Rochelle, C A, Purser, G, Milodowski, A E, Noy, D J, Wagner, D, Butcher, A, and Harrington, J F. 2013. CO2 migration and reaction in cementitious repositories: A summary of work conducted as part of the FORGE project. British Geological Survey Internal Report, OR/13/004.

The experiments in this study were designed to simulate the potential upper and lower bounds of likely in-situ pressures and temperatures, and replicate specific scenarios as realistically as possible. We acknowledge however, that the experiments are relatively simple and have tightly-controlled conditions, and may therefore not replicate the complexities of ‘real’ systems. Also that there is a compromise in terms of timescales, as we were trying to simulate slow/low flow rate processes lasting 100s–1000s of years within a few months in the laboratory. Equally, we note that the sample sizes studied are far smaller than repository scale.

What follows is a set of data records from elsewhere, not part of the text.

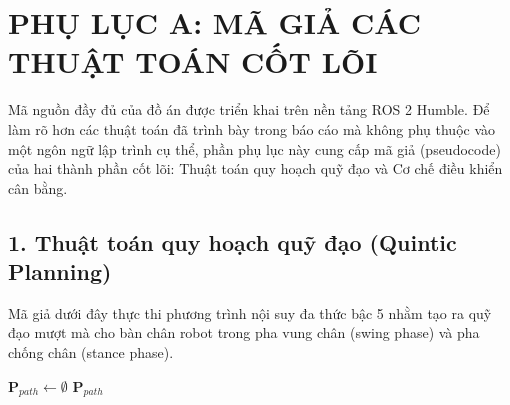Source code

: \chapter*{PHỤ LỤC A: MÃ GIẢ CÁC THUẬT TOÁN CỐT LÕI}

Mã nguồn đầy đủ của đồ án được triển khai trên nền tảng ROS 2 Humble. Để làm rõ hơn các thuật toán đã trình bày trong báo cáo mà không phụ thuộc vào một ngôn ngữ lập trình cụ thể, phần phụ lục này cung cấp mã giả (pseudocode) của hai thành phần cốt lõi: Thuật toán quy hoạch quỹ đạo và Cơ chế điều khiển cân bằng.

\section*{1. Thuật toán quy hoạch quỹ đạo (Quintic Planning)}

Mã giả dưới đây thực thi phương trình nội suy đa thức bậc 5 nhằm tạo ra quỹ đạo mượt mà cho bàn chân robot trong pha vung chân (swing phase) và pha chống chân (stance phase).

\begin{algorithm}[H]
\caption{Quintic Polynomial Trajectory Planning}
\SetAlgoLined
{}
$\mathbf{P}_{path} \leftarrow \emptyset$\;
\Return $\mathbf{P}_{path}$\;
\end{algorithm}

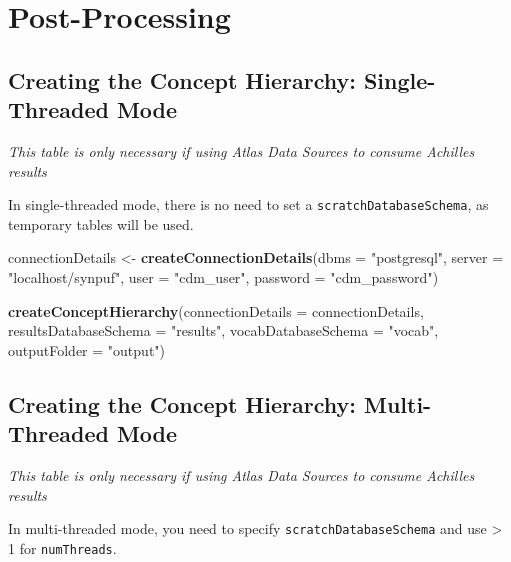 \documentclass[]{article}
\newenvironment{Shaded}{\begin{snugshade}}{\end{snugshade}}
\newcommand{\KeywordTok}[1]{\textcolor[rgb]{0.13,0.29,0.53}{\textbf{#1}}}
\newcommand{\DataTypeTok}[1]{\textcolor[rgb]{0.13,0.29,0.53}{#1}}
\newcommand{\StringTok}[1]{\textcolor[rgb]{0.31,0.60,0.02}{#1}}
\newcommand{\NormalTok}[1]{#1}
\begin{document}
\section{Post-Processing}\label{post-processing}

\subsection{Creating the Concept Hierarchy: Single-Threaded
Mode}\label{creating-the-concept-hierarchy-single-threaded-mode}

\emph{This table is only necessary if using Atlas Data Sources to
consume Achilles results}

In single-threaded mode, there is no need to set a
\texttt{scratchDatabaseSchema}, as temporary tables will be used.

\begin{Shaded}
\begin{Highlighting}[]
\NormalTok{connectionDetails <-}\StringTok{ }\KeywordTok{createConnectionDetails}\NormalTok{(}\DataTypeTok{dbms =} \StringTok{"postgresql"}\NormalTok{, }
                                             \DataTypeTok{server =} \StringTok{"localhost/synpuf"}\NormalTok{, }
                                             \DataTypeTok{user =} \StringTok{"cdm_user"}\NormalTok{, }
                                             \DataTypeTok{password =} \StringTok{"cdm_password"}\NormalTok{)}

\KeywordTok{createConceptHierarchy}\NormalTok{(}\DataTypeTok{connectionDetails =}\NormalTok{ connectionDetails, }
                       \DataTypeTok{resultsDatabaseSchema =} \StringTok{"results"}\NormalTok{, }
                       \DataTypeTok{vocabDatabaseSchema =} \StringTok{"vocab"}\NormalTok{, }
                       \DataTypeTok{outputFolder =} \StringTok{"output"}\NormalTok{)}
\end{Highlighting}
\end{Shaded}

\subsection{Creating the Concept Hierarchy: Multi-Threaded
Mode}\label{creating-the-concept-hierarchy-multi-threaded-mode}

\emph{This table is only necessary if using Atlas Data Sources to
consume Achilles results}

In multi-threaded mode, you need to specify
\texttt{scratchDatabaseSchema} and use \textgreater{} 1 for
\texttt{numThreads}.
\end{document}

Upscaling of the processes identified by this study can be achieved by comparison with analogous systems. Whilst such systems may not have been studied in as much detail as the experimental samples of this study, they can provide information on temporal and spatial scales well in excess of those possible by experiment. Thus for example, in terms of physical size, for cement carbonation reactions there is very similar behaviour (qualitatively) with multi-metre scale observations of carbonated borehole cement from CO2-production wells (e.g. Carey et al., 2007[1]). Though the cement formulations may be different between those used as NRVB buffer-backfill and borehole seals, many of the phases involved and reaction processes appear similar in both cases. Though Carey et al. (2007)[1] do note a degree of alteration of the bulk cement, their results clearly demonstrate the importance of interfaces (steel-cement, and cement-rock) in facilitating CO2 migration, along which CO2 moved several metres in 30 years.

Extension of temporal scales to several thousands of years is possible through the study of analogous systems. Thus for example, modern borehole cements have been in use for a few 10s of years, Portland-type building cements 10s to approximately l50 years, Roman cements approximately 2000 years, other building cements up to approximately 5000 years, and naturally-carbonated naturally-occurring cement minerals for timescales of 10000s to 100000s of years. In relation to the current study, broadly comparable observations have been made of material from; carbonated borehole cements (Carey et al. 2007[1] — reactions over 10s years), and naturally-carbonated cement minerals reacted for >1000s years (natural analogues, Figure 15) (Rochelle et al., 2007[2]; Milodowski et al., 2009[3]). The size and age of some of these analogous systems are much closer to those required for repository assessments, and the similarity between observations of laboratory experiments and analogues leads us to believe that we can successfully translate many of them to repository scenarios.

Figure 15    Transmitted light image of a thin section through an altered calcsilicate nodule. It shows zoned alteration: A – quartz-rich zone with minor larnite; B – larnite with minor spurrite or paraspurrite; C – Inner zone of the late-stage alteration rim, with secondary porosity highlighted by blue resin; D – zone of carbonation reaction with scawtite, amorphous silica and calcium carbonate; E – host marble. Sample MPLM802B, Scawt Hill, Northern Ireland (From Milodowski et al., 2009[3]).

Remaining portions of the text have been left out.